**** Provided records ****

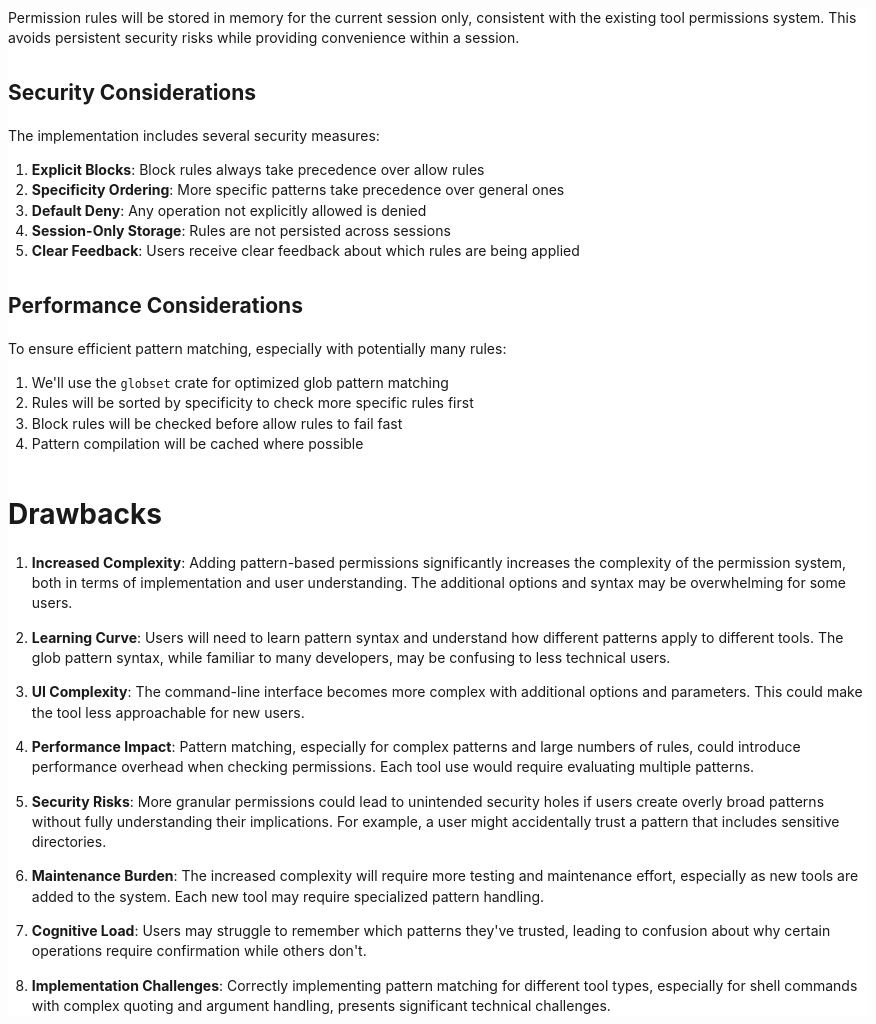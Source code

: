 Permission rules will be stored in memory for the current session only, consistent with the existing tool permissions system. This avoids persistent security risks while providing convenience within a session.

## Security Considerations

The implementation includes several security measures:

1. **Explicit Blocks**: Block rules always take precedence over allow rules
2. **Specificity Ordering**: More specific patterns take precedence over general ones
3. **Default Deny**: Any operation not explicitly allowed is denied
4. **Session-Only Storage**: Rules are not persisted across sessions
5. **Clear Feedback**: Users receive clear feedback about which rules are being applied

## Performance Considerations

To ensure efficient pattern matching, especially with potentially many rules:

1. We'll use the `globset` crate for optimized glob pattern matching
2. Rules will be sorted by specificity to check more specific rules first
3. Block rules will be checked before allow rules to fail fast
4. Pattern compilation will be cached where possible

# Drawbacks

[drawbacks]: #drawbacks

1. **Increased Complexity**: Adding pattern-based permissions significantly increases the complexity of the permission system, both in terms of implementation and user understanding. The additional options and syntax may be overwhelming for some users.

2. **Learning Curve**: Users will need to learn pattern syntax and understand how different patterns apply to different tools. The glob pattern syntax, while familiar to many developers, may be confusing to less technical users.

3. **UI Complexity**: The command-line interface becomes more complex with additional options and parameters. This could make the tool less approachable for new users.

4. **Performance Impact**: Pattern matching, especially for complex patterns and large numbers of rules, could introduce performance overhead when checking permissions. Each tool use would require evaluating multiple patterns.

5. **Security Risks**: More granular permissions could lead to unintended security holes if users create overly broad patterns without fully understanding their implications. For example, a user might accidentally trust a pattern that includes sensitive directories.

6. **Maintenance Burden**: The increased complexity will require more testing and maintenance effort, especially as new tools are added to the system. Each new tool may require specialized pattern handling.

7. **Cognitive Load**: Users may struggle to remember which patterns they've trusted, leading to confusion about why certain operations require confirmation while others don't.

8. **Implementation Challenges**: Correctly implementing pattern matching for different tool types, especially for shell commands with complex quoting and argument handling, presents significant technical challenges.


[summary]: #summary
[motivation]: #motivation
[guide-level-explanation]: #guide-level-explanation
[reference-level-explanation]: #reference-level-explanation
[rationale-and-alternatives]: #rationale-and-alternatives
[unresolved-questions]: #unresolved-questions
[future-possibilities]: #future-possibilities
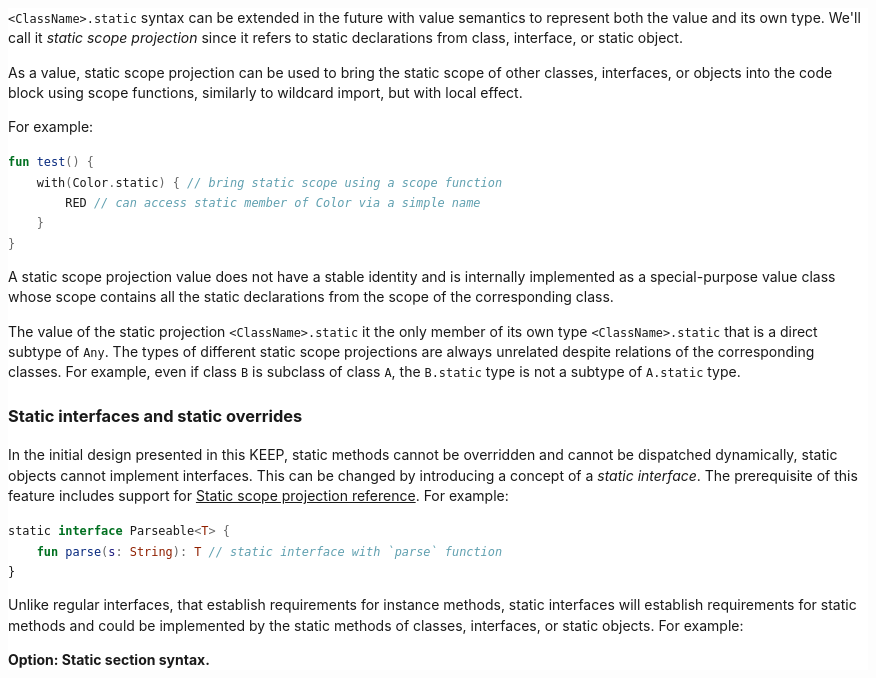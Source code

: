 `<ClassName>.static` syntax can be extended in the
future with value semantics to represent both the value and its own type.
We'll call it _static scope projection_ since it refers to static declarations from class, interface, or static object.

As a value, static scope projection can be used to bring the static scope of other classes, interfaces, or objects
into the code block using scope functions, similarly to wildcard import, but with local effect.

For example:

```kotlin
fun test() {
    with(Color.static) { // bring static scope using a scope function
        RED // can access static member of Color via a simple name
    }
}
```

A static scope projection value does not have a stable identity and is internally implemented as a special-purpose
value class whose scope contains all the static declarations from the scope of the corresponding class.

The value of the static projection `<ClassName>.static` it the only member of its own type `<ClassName>.static`
that is a direct subtype of `Any`. The types of different static scope projections are always unrelated despite
relations of the corresponding classes. For example, even if class `B` is subclass of class `A`, the `B.static` type
is not a subtype of `A.static` type.

### Static interfaces and static overrides

In the initial design presented in this KEEP, static methods cannot be overridden and cannot be dispatched dynamically,
static objects cannot implement interfaces. This can be changed by introducing a concept of a _static interface_.
The prerequisite of this feature includes support for [Static scope projection reference](#static-scope-projection-reference).
For example:

```kotlin
static interface Parseable<T> {
    fun parse(s: String): T // static interface with `parse` function
}
```

Unlike regular interfaces, that establish requirements for instance methods, static interfaces will establish
requirements for static methods and could be implemented by the static methods of classes, interfaces, or static objects.
For example:

**Option: Static section syntax.**
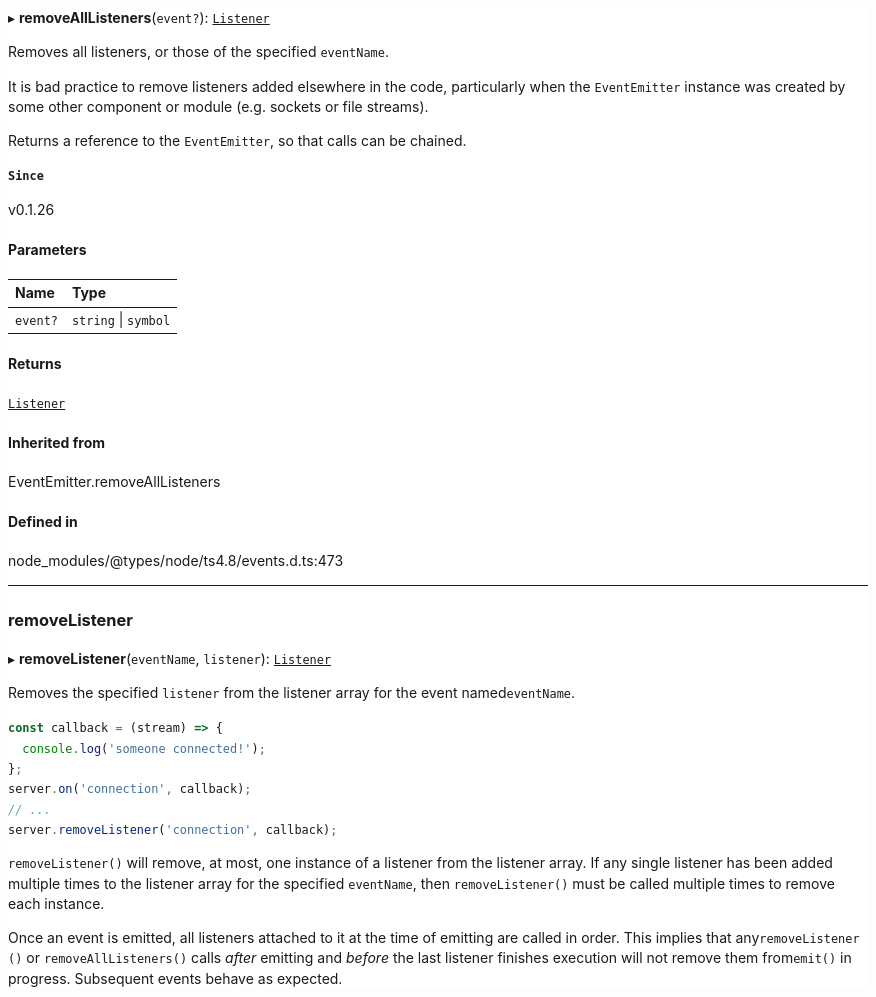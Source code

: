 ▸ **removeAllListeners**(`event?`): [`Listener`](Listener.md)

Removes all listeners, or those of the specified `eventName`.

It is bad practice to remove listeners added elsewhere in the code,
particularly when the `EventEmitter` instance was created by some other
component or module (e.g. sockets or file streams).

Returns a reference to the `EventEmitter`, so that calls can be chained.

**`Since`**

v0.1.26

#### Parameters

| Name | Type |
| :------ | :------ |
| `event?` | `string` \| `symbol` |

#### Returns

[`Listener`](Listener.md)

#### Inherited from

EventEmitter.removeAllListeners

#### Defined in

node_modules/@types/node/ts4.8/events.d.ts:473

___

### removeListener

▸ **removeListener**(`eventName`, `listener`): [`Listener`](Listener.md)

Removes the specified `listener` from the listener array for the event named`eventName`.

```js
const callback = (stream) => {
  console.log('someone connected!');
};
server.on('connection', callback);
// ...
server.removeListener('connection', callback);
```

`removeListener()` will remove, at most, one instance of a listener from the
listener array. If any single listener has been added multiple times to the
listener array for the specified `eventName`, then `removeListener()` must be
called multiple times to remove each instance.

Once an event is emitted, all listeners attached to it at the
time of emitting are called in order. This implies that any`removeListener()` or `removeAllListeners()` calls _after_ emitting and _before_ the last listener finishes execution
will not remove them from`emit()` in progress. Subsequent events behave as expected.
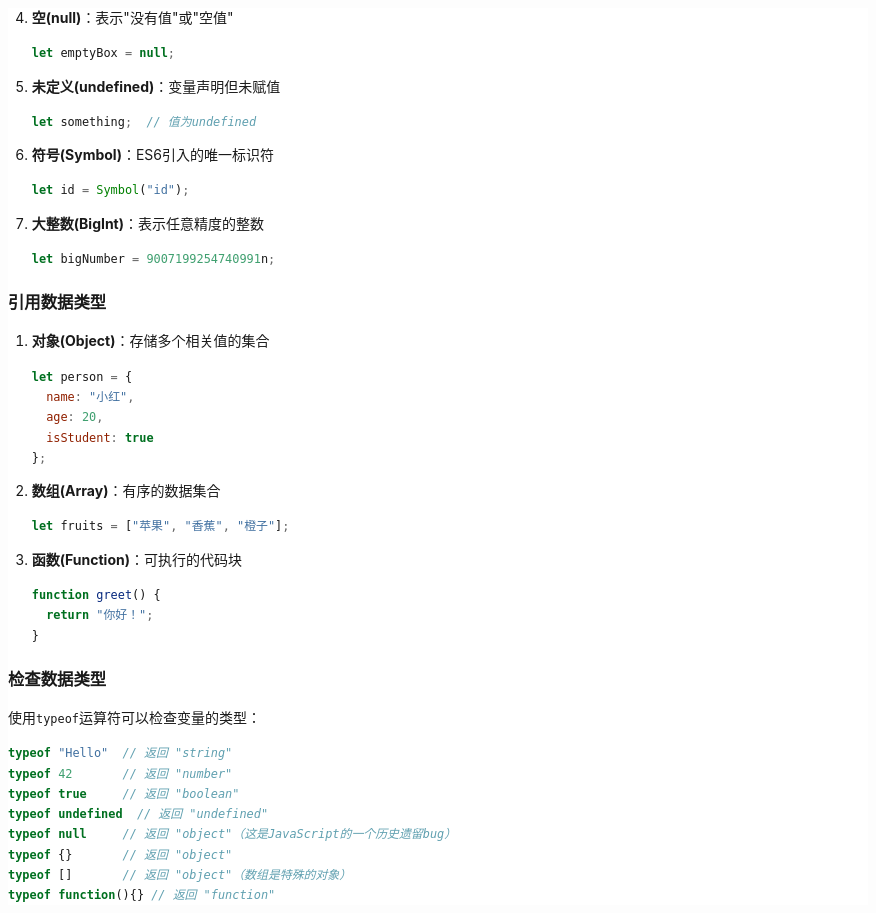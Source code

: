 4. **空(null)**：表示"没有值"或"空值"
   ```javascript
   let emptyBox = null;
   ```

5. **未定义(undefined)**：变量声明但未赋值
   ```javascript
   let something;  // 值为undefined
   ```

6. **符号(Symbol)**：ES6引入的唯一标识符
   ```javascript
   let id = Symbol("id");
   ```

7. **大整数(BigInt)**：表示任意精度的整数
   ```javascript
   let bigNumber = 9007199254740991n;
   ```

### 引用数据类型

1. **对象(Object)**：存储多个相关值的集合
   ```javascript
   let person = {
     name: "小红",
     age: 20,
     isStudent: true
   };
   ```

2. **数组(Array)**：有序的数据集合
   ```javascript
   let fruits = ["苹果", "香蕉", "橙子"];
   ```

3. **函数(Function)**：可执行的代码块
   ```javascript
   function greet() {
     return "你好！";
   }
   ```

### 检查数据类型

使用`typeof`运算符可以检查变量的类型：

```javascript
typeof "Hello"  // 返回 "string"
typeof 42       // 返回 "number"
typeof true     // 返回 "boolean"
typeof undefined  // 返回 "undefined"
typeof null     // 返回 "object"（这是JavaScript的一个历史遗留bug）
typeof {}       // 返回 "object"
typeof []       // 返回 "object"（数组是特殊的对象）
typeof function(){} // 返回 "function"
```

****

(Task description):
After locating the line with "# Drawbacks" above, return that line and every later line through the one with "5. **Security Risks**: More", word for word and with nothing else.

(The answer):
# Drawbacks

[drawbacks]: #drawbacks

1. **Increased Complexity**: Adding pattern-based permissions significantly increases the complexity of the permission system, both in terms of implementation and user understanding. The additional options and syntax may be overwhelming for some users.

2. **Learning Curve**: Users will need to learn pattern syntax and understand how different patterns apply to different tools. The glob pattern syntax, while familiar to many developers, may be confusing to less technical users.

3. **UI Complexity**: The command-line interface becomes more complex with additional options and parameters. This could make the tool less approachable for new users.

4. **Performance Impact**: Pattern matching, especially for complex patterns and large numbers of rules, could introduce performance overhead when checking permissions. Each tool use would require evaluating multiple patterns.

5. **Security Risks**: More granular permissions could lead to unintended security holes if users create overly broad patterns without fully understanding their implications. For example, a user might accidentally trust a pattern that includes sensitive directories.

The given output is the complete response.